I think this is quite common. I know there were a couple guys in my class that had, IMO, no business carrying a firearm in public based on the maturity level they displayed for the 8 hours we were there. I'd be willing to bet almost everyone here with a CCW can remember one person from their class that shouldn't be allowed anywhere near a gun, yet is out and about with one.


----------



## TheManRSW (Jan 21, 2009)

I can think of a few that I would be scared to have around me with a loaded gun.


----------



## kg333 (May 19, 2008)

I can also think of plenty of people that scare me to death driving, raising kids, and teaching in schools. At what point is a person considered too incompetent to safely conduct themselves? :watching:

KG


----------



## Hills Creek (Mar 20, 2009)

Every state determines it own rules for issuing a CCW Permit. Some state are more lax than other, some have shall issue laws, some may issue and other do not ever require a CCW permit to carry concealed. I would suggest contacting the overseeing authority in you state to get the particulars.

I teach CCW in Virginia and the law here does not "require" range time. Only that the student attend a class (no specification of what class) given by an NRA or other approved instructor, or be able to produce proof of proficency with a handgun which can come from numerous source, or a copy of a previous CCW permit. You can also take a Virginia Hunter Safety Course and that is sufficent. 

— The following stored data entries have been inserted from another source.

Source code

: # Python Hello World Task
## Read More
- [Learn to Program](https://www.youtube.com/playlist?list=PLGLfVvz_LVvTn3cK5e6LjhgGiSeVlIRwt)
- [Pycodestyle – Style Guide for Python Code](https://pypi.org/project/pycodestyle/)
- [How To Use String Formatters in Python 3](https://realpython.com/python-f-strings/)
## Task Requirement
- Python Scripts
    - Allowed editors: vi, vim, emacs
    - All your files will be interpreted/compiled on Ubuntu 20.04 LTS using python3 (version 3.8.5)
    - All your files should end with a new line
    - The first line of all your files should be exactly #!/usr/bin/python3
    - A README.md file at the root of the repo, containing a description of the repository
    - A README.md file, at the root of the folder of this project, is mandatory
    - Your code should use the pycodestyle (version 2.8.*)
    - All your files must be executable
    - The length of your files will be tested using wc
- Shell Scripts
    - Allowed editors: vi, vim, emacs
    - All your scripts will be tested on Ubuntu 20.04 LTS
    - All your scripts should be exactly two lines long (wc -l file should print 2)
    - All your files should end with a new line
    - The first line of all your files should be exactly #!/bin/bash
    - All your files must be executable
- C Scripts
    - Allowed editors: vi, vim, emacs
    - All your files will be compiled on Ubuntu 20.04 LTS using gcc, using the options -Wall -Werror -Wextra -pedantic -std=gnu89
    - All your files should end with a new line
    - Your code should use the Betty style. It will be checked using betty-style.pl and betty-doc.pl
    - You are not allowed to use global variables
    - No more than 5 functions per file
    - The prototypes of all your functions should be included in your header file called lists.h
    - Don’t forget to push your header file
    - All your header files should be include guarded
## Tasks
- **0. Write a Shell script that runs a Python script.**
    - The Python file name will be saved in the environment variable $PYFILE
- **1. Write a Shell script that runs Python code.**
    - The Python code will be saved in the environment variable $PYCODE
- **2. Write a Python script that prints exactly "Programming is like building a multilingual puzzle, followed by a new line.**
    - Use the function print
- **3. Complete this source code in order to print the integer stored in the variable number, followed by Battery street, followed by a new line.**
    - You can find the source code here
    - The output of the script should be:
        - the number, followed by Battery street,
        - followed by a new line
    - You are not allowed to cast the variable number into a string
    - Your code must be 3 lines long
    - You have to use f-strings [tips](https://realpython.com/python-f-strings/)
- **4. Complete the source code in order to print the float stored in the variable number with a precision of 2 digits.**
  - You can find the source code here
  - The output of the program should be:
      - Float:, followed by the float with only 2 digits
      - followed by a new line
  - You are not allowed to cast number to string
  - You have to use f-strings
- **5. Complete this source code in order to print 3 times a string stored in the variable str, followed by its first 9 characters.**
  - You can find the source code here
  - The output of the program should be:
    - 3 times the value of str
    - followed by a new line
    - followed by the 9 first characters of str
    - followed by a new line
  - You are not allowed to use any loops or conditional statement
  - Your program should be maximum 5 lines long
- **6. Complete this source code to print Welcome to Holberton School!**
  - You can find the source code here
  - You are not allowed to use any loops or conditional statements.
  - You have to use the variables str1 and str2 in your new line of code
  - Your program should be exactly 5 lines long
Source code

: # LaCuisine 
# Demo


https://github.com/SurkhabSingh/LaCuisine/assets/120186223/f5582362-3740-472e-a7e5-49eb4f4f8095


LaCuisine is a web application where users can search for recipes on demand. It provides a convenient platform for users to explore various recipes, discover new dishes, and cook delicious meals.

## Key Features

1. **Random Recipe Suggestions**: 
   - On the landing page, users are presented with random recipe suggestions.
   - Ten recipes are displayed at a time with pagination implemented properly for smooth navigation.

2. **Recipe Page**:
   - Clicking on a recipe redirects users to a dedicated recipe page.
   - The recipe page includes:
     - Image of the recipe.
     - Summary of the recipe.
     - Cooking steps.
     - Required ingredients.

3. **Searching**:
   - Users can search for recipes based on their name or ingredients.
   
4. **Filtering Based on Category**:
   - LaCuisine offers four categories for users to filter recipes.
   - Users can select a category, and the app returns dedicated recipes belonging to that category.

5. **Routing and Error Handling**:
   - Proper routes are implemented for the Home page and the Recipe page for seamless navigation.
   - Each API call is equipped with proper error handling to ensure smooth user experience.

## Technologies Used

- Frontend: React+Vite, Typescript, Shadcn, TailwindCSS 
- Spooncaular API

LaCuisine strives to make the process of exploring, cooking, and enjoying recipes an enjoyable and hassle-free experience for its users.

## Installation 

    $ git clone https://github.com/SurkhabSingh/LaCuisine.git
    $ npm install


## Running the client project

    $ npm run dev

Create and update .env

Although there are no requirement for range time but I require all my students to shoot. They use my guns, a ruger MK II and a Ruger 45/22 and have to put 15 consecutive shots in a B9 (9 inch) target at 15 feet. This is the same requirement NRA has for Basic Pistol. After they pass the initial test they are welcome to fire their own weapon on an optional modified DOJ course.


----------



## lechwe (Dec 14, 2008)

Just took my Michigan class yesterday. The class was very interesting and informative. There were a couple folks I was uncomfortable handling a weapon but teh instructor did a great job of setting them straight and getting them started on the basics. He did reccomend some of these folks taking a firearms handling class or spend time with someone who could help them learn to be safe. Since the Michigan class is basically a personal protection in the home class that also meets teh requirements for teh CCW I doubt many of these people will actually carry. They were more interested in staying safe in their own home.


----------